ロスアラモス国立研究所を所管する米エネルギー省は19年に、従業員や請負業者が中国、ロシア、イラン、北朝鮮と関連する人材計画に参加することを禁止する規則を採用した。「この規則は頭脳流出の減少につながっている」と報告書でもその成果を認めた。
米司法省は18年、国家安全保障における中国の脅威に対応することを目的とした「チャイナ・イニシアチブ」を開始した。米国から最先端の研究を盗み出そうとする北京の動きを阻止しようと、多くの科学者を逮捕および起訴した。だが、一連の起訴は「人種差別」のレッテルを張られ、司法省は多くの案件の取り下げを余儀なくされた。昨年、司法省同イニシアチブの終了を発表した。
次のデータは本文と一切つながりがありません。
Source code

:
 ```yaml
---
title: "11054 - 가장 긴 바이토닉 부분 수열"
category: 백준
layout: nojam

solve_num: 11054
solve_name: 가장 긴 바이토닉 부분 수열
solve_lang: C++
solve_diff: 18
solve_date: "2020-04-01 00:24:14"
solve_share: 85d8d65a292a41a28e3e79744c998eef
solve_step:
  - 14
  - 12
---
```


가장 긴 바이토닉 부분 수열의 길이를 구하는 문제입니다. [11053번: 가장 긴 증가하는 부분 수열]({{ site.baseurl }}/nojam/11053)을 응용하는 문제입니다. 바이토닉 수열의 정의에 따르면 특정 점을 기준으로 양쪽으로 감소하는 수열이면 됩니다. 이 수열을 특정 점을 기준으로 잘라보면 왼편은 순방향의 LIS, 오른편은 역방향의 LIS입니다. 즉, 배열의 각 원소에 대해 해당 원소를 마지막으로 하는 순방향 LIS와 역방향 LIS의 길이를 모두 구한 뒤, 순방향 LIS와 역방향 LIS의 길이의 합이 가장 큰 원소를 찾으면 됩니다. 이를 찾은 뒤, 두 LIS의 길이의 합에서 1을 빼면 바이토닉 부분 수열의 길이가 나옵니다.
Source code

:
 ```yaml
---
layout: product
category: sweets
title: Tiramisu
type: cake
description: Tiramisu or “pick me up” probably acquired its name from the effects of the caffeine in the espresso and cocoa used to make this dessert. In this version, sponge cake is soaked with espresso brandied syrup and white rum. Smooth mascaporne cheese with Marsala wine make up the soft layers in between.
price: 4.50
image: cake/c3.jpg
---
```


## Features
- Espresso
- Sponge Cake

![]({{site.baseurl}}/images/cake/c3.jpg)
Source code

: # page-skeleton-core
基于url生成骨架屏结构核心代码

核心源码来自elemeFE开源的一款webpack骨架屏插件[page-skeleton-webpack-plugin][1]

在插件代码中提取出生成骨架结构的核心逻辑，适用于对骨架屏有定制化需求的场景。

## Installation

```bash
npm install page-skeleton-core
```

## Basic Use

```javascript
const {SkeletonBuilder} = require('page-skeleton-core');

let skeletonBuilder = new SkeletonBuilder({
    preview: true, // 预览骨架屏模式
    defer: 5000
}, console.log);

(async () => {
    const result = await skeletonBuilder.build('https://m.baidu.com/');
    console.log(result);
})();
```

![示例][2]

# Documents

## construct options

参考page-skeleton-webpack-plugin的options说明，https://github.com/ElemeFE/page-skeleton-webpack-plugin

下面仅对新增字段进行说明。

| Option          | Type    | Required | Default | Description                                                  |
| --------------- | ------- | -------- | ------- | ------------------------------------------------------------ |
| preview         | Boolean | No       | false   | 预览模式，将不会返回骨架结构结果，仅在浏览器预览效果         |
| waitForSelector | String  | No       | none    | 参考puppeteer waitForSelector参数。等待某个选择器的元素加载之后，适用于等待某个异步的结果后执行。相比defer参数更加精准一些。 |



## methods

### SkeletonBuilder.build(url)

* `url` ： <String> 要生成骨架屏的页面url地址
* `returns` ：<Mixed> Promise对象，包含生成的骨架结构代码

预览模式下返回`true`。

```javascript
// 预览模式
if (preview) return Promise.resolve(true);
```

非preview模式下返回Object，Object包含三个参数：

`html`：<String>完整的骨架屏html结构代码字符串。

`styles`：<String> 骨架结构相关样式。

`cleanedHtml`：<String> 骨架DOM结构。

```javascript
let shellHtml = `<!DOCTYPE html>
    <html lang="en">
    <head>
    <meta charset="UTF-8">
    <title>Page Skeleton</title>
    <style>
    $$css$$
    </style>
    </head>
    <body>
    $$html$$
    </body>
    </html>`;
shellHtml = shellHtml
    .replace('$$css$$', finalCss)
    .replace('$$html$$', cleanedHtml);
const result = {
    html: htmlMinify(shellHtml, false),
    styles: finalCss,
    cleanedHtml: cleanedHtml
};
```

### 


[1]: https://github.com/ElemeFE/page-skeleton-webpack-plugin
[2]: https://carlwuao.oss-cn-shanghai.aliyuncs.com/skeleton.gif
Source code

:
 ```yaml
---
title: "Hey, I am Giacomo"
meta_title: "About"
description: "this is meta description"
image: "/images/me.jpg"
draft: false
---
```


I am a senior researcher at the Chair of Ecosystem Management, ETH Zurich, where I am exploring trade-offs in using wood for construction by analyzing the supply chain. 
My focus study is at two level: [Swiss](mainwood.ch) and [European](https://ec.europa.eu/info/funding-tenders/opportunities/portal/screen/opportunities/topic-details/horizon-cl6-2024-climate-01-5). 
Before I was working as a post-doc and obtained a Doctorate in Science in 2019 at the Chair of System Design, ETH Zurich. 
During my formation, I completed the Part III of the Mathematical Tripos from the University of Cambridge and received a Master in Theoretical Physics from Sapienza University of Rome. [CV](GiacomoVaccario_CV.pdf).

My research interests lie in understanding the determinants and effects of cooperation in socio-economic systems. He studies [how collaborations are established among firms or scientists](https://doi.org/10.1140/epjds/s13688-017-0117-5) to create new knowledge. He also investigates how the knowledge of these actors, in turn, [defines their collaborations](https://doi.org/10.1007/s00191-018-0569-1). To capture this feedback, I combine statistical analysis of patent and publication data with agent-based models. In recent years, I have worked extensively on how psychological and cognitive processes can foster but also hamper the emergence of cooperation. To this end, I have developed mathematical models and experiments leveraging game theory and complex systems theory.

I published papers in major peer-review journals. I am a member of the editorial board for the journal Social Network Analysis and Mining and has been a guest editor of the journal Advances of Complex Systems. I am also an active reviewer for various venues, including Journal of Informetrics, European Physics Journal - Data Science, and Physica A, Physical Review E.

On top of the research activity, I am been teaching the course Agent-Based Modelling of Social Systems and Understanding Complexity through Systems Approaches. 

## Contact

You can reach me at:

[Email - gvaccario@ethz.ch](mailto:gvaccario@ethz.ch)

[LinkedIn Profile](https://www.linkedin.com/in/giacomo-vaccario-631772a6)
米国家防諜安全保障センター(NCSC)の元長官のウィリアム・エバニナ氏は「中国はロスアラモスに限らず、米国内の他の国立研究所や主要な研究センターでも科学者を募集している」と警鐘を鳴らしている。
米国と西側諸国は、中国によるこうした脅威にようやく気づき始めたところだ。
昨年、中国の「千人計画」に少なくとも44人の日本人研究者が関与していたことが、読売新聞の取材で判明した。